The same mistakes that Arkansas made but almost overcame in Columbia, Mo. the Vols in Knoxville exploited to the max.

Arkansas committed 10 first-half turnovers while trailing Mizzou, 36-30 at intermission.

The Hogs again committed first-half turnovers in Knoxville. They were down and out, 40-23 at intermission. 

“We start  the game with  too many turnovers,” Musselman said. “We didn’t even catch the ball  cleanly. We bobbled passes.” 

Mizzou outrebounded them, 52-35.  Tennessee outrebounded them, 40-29 while the Hogs could hit but 15 of 49 shots.

“We definitely aren’t great rebounding and we’ve got to make open shots,” Musselman said. “We didn’t have any offensive flow.”

At Columbia the Razorbacks committed 32 fouls while allowing Mizzou 44 free throw attempts with 34 made.

Though  equaling Tennessee’s 26 committed fouls and attempting six more free throws, 26 of 36 to the Vols’ 24 of 30, the Razorbacks already short bench shortened significantly. Starting forwards Adrio Bailey and Reggie Chaney plunged into immediate foul trouble.  So normally sparingly used reserve forwards Ethan Henderson and Jeantal Cylla played nearly as much as Bailey and Chaney.

“Reggie and Adrio  both had two fouls within  the first five minutes of the game,” Musselman said. “That discombobulates your rotation.”

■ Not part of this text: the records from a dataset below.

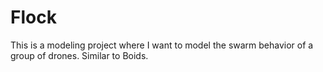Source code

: # Flock
This is a modeling project where I want to model the swarm behavior of a group of drones. Similar to Boids.
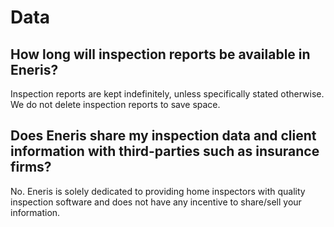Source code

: # Data

## How long will inspection reports be available in Eneris?

Inspection reports are kept indefinitely, unless specifically stated otherwise. We do not delete inspection reports to save space.

## Does Eneris share my inspection data and client information with third-parties such as insurance firms?

No. Eneris is solely dedicated to providing home inspectors with quality inspection software and does not have any incentive to share/sell your information.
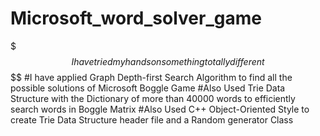 # Microsoft_word_solver_game
$$$I have tried my hands on something totally different $$$$$$$$
#I have applied Graph Depth-first Search Algorithm to find all the possible solutions of Microsoft Boggle Game
#Also Used Trie Data Structure with the Dictionary of more than 40000 words to efficiently search words in Boggle Matrix
#Also Used C++ Object-Oriented Style to create Trie Data Structure header file and a Random generator Class
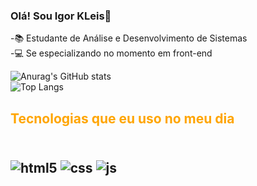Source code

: ### Olá! Sou Igor KLeis👋

-📚 Estudante de Análise e Desenvolvimento de Sistemas
<br/>
-💻 Se especializando no momento em front-end

![Anurag's GitHub stats](https://github-readme-stats.vercel.app/api?username=IgorKleis&show_icons=true&theme=gruvbox)
<br/>
 ![Top Langs](https://github-readme-stats.vercel.app/api/top-langs/?username=anuraghazra&layout=compact)
 <br/>
<h2 style="color:orange">Tecnologias que eu uso no meu dia <h2/>

<div style="display:inline_block"><br/>
    <img aling="center" alt="html5" src="https://img.shields.io/badge/HTML5-E34F26?style=for-the-badge&logo=html5&logoColor=white"/>
    <img aling="center" alt= "css" src= "https://img.shields.io/badge/CSS3-1572B6?style=for-the-badge&logo=css3&logoColor=white"/ >
    <img aling="center" alt= "js" src= "https://img.shields.io/badge/JavaScript-F7DF1E?style=for-the-badge&logo=javascript&logoColor=black" />
</div>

Missing injured star guard Isaiah Joe, out indefinitely since last week’s arthroscopic knee surgery, certainly discombobulates the rotation.  Especially with star guard Mason Jones now two games discombobulated.  After scoring 34, 30 and 40 points, the 40 in the overtime loss to Auburn with Joe recovering from that day’s surgery, ,Jones fouled out  against Mizzou visibly agitated. He hit just 3 of 14 from the field in Columbia though he did score  17 points thanks to 11 of 16 free throws.

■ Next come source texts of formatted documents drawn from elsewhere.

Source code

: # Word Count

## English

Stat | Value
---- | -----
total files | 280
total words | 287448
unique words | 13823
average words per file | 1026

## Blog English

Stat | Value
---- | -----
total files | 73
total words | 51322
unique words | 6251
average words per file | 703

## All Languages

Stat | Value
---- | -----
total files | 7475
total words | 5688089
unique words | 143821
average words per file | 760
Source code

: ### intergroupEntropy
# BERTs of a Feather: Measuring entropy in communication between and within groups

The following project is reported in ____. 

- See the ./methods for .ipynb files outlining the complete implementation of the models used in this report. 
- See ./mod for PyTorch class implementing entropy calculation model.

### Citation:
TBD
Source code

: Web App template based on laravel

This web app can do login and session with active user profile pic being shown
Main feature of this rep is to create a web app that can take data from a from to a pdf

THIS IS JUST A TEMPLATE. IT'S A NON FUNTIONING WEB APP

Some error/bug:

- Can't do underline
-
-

Bringing Jones off the bench in Knoxville might help Jones and the Hogs, Musselman thought.

It didn’t.   Jones only hit 1 of 10 shots. He  sat  23 of the second half’s 40 minutes.

“We didn’t start him tonight to try and give him some pop off the bench,” Musselman said. “We’re struggling on both sides of the ball for sure.”

Despite scoring a team leading 19 points, graduate transfer guard Jimmy Whitt traced the team’s woes to effort.

“The fight wasn’t there,” Whitt said postgame. “The effort wasn’t there tonight, just plain and simple. There’s only so much talking you can do before everybody has to look themselves in the mirror and ask how much they want it.”

A NCAA Tournament bid, so apparent before losing six of the last seven SEC games, seems slipping.

Mississippi State’s Bulldogs, also on the NCAA Tournament bubble at 15-9, 6-5, took an unexpected, 83-58 beating Tuesday night  administered by Ole Miss. So two teams fearing their bubble bursting seek Saturday regaining their fight in Fayetteville.